As Michael points out, tracks have many benefits in bus-based audio routing and mixing. A role-based mixer would be a big improvement. As Chris points out, color coding and some kind of better control over clip layer order would help with organization.
But none of these things solve what I believe is a more fundamental problem with the magnetic timeline’s current design.
The problem is with temporal frame-of-reference.
In a traditional, track-based, open timeline, the temporal frame-of-reference is absolute and defined outside the media clips by the UI window.
In the magnetic timeline, the temporal frame-of-reference is relative and constantly shifting because it’s defined by the primary storyline inside the project.
The benefit of this is it makes re-arranging sections of the primary storyline very simple and for A/B style cutting it’s very fast.
But as soon as you need an absolute, external time reference, the model falls apart, requiring workarounds to do things you get automatically with tracks.
A lot of people misunderstand the history and reason for tracks in NLEs. Tracks are not simply modeling the physical attributes of physical media such as tape or film. Virtual tracks in a UI are actually parallel, temporally synchronous, channels of A/V media. Instead of tracks, think channels or streams.
For example, I work on multi-channel video art installations. There’s no primary view. There are multiple channels or streams, all playing within an external temporal framework.
The magnetic timeline doesn’t make any sense in this scenario.
[David Mathis] “I agree though for personal preferences I prefer audio tracks, not sure why.”
Again, I think it’s because when working with audio, (especially music) absolute time and an external frame of reference is essential. If trackless is better, why haven’t we seen a trackless DAW yet?
We had some great discussions about this stuff a couple years ago when FCPX first launched. If you want to go down the rabbit hole, check out these links:
The Magnetic Timeline — Thoughts on Apple’s New Paradigm
NLEs, DAWs, Tracks and Audio-centric Workflows — Continuing the Conversation…
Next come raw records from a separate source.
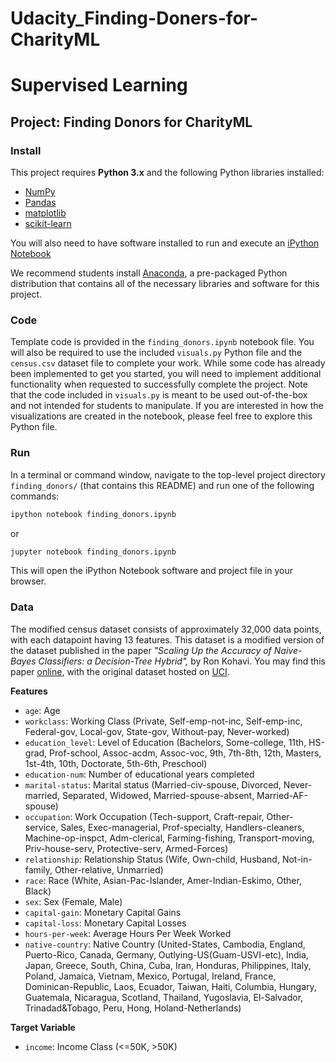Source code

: # Udacity_Finding-Doners-for-CharityML

# Supervised Learning
## Project: Finding Donors for CharityML

### Install

This project requires **Python 3.x** and the following Python libraries installed:

- [NumPy](http://www.numpy.org/)
- [Pandas](http://pandas.pydata.org)
- [matplotlib](http://matplotlib.org/)
- [scikit-learn](http://scikit-learn.org/stable/)

You will also need to have software installed to run and execute an [iPython Notebook](http://ipython.org/notebook.html)

We recommend students install [Anaconda](https://www.continuum.io/downloads), a pre-packaged Python distribution that contains all of the necessary libraries and software for this project. 

### Code

Template code is provided in the `finding_donors.ipynb` notebook file. You will also be required to use the included `visuals.py` Python file and the `census.csv` dataset file to complete your work. While some code has already been implemented to get you started, you will need to implement additional functionality when requested to successfully complete the project. Note that the code included in `visuals.py` is meant to be used out-of-the-box and not intended for students to manipulate. If you are interested in how the visualizations are created in the notebook, please feel free to explore this Python file.

### Run

In a terminal or command window, navigate to the top-level project directory `finding_donors/` (that contains this README) and run one of the following commands:

```bash
ipython notebook finding_donors.ipynb
```  
or
```bash
jupyter notebook finding_donors.ipynb
```

This will open the iPython Notebook software and project file in your browser.

### Data

The modified census dataset consists of approximately 32,000 data points, with each datapoint having 13 features. This dataset is a modified version of the dataset published in the paper *"Scaling Up the Accuracy of Naive-Bayes Classifiers: a Decision-Tree Hybrid",* by Ron Kohavi. You may find this paper [online](https://www.aaai.org/Papers/KDD/1996/KDD96-033.pdf), with the original dataset hosted on [UCI](https://archive.ics.uci.edu/ml/datasets/Census+Income).

**Features**
- `age`: Age
- `workclass`: Working Class (Private, Self-emp-not-inc, Self-emp-inc, Federal-gov, Local-gov, State-gov, Without-pay, Never-worked)
- `education_level`: Level of Education (Bachelors, Some-college, 11th, HS-grad, Prof-school, Assoc-acdm, Assoc-voc, 9th, 7th-8th, 12th, Masters, 1st-4th, 10th, Doctorate, 5th-6th, Preschool)
- `education-num`: Number of educational years completed
- `marital-status`: Marital status (Married-civ-spouse, Divorced, Never-married, Separated, Widowed, Married-spouse-absent, Married-AF-spouse)
- `occupation`: Work Occupation (Tech-support, Craft-repair, Other-service, Sales, Exec-managerial, Prof-specialty, Handlers-cleaners, Machine-op-inspct, Adm-clerical, Farming-fishing, Transport-moving, Priv-house-serv, Protective-serv, Armed-Forces)
- `relationship`: Relationship Status (Wife, Own-child, Husband, Not-in-family, Other-relative, Unmarried)
- `race`: Race (White, Asian-Pac-Islander, Amer-Indian-Eskimo, Other, Black)
- `sex`: Sex (Female, Male)
- `capital-gain`: Monetary Capital Gains
- `capital-loss`: Monetary Capital Losses
- `hours-per-week`: Average Hours Per Week Worked
- `native-country`: Native Country (United-States, Cambodia, England, Puerto-Rico, Canada, Germany, Outlying-US(Guam-USVI-etc), India, Japan, Greece, South, China, Cuba, Iran, Honduras, Philippines, Italy, Poland, Jamaica, Vietnam, Mexico, Portugal, Ireland, France, Dominican-Republic, Laos, Ecuador, Taiwan, Haiti, Columbia, Hungary, Guatemala, Nicaragua, Scotland, Thailand, Yugoslavia, El-Salvador, Trinadad&Tobago, Peru, Hong, Holand-Netherlands)

**Target Variable**
- `income`: Income Class (<=50K, >50K)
The Open Timeline and Spatial Workflows — An Example
As far as the fix, it’s actually pretty simple conceptually. I’ve written about it here before:
The big innovation of the magnetic timeline is that instead of existing in absolute time, it’s based on hierarchical, parent/child relationships between clips. I think the UI designers got the top of the hierarchy wrong. There needs to be an option to make the sequence (project) the top parent, rather then it always being the primary storyline.
I propose a simple and advanced way of of using FCPX. In simple mode, it behaves exactly as it does now. In advanced mode, it allows multiple primaries in a temporally absolute window. Secondaries are unnecessary, all storylines are primary and stay synced to absolute time. There are implementation details but I’m confident it would work and would be the best of both worlds.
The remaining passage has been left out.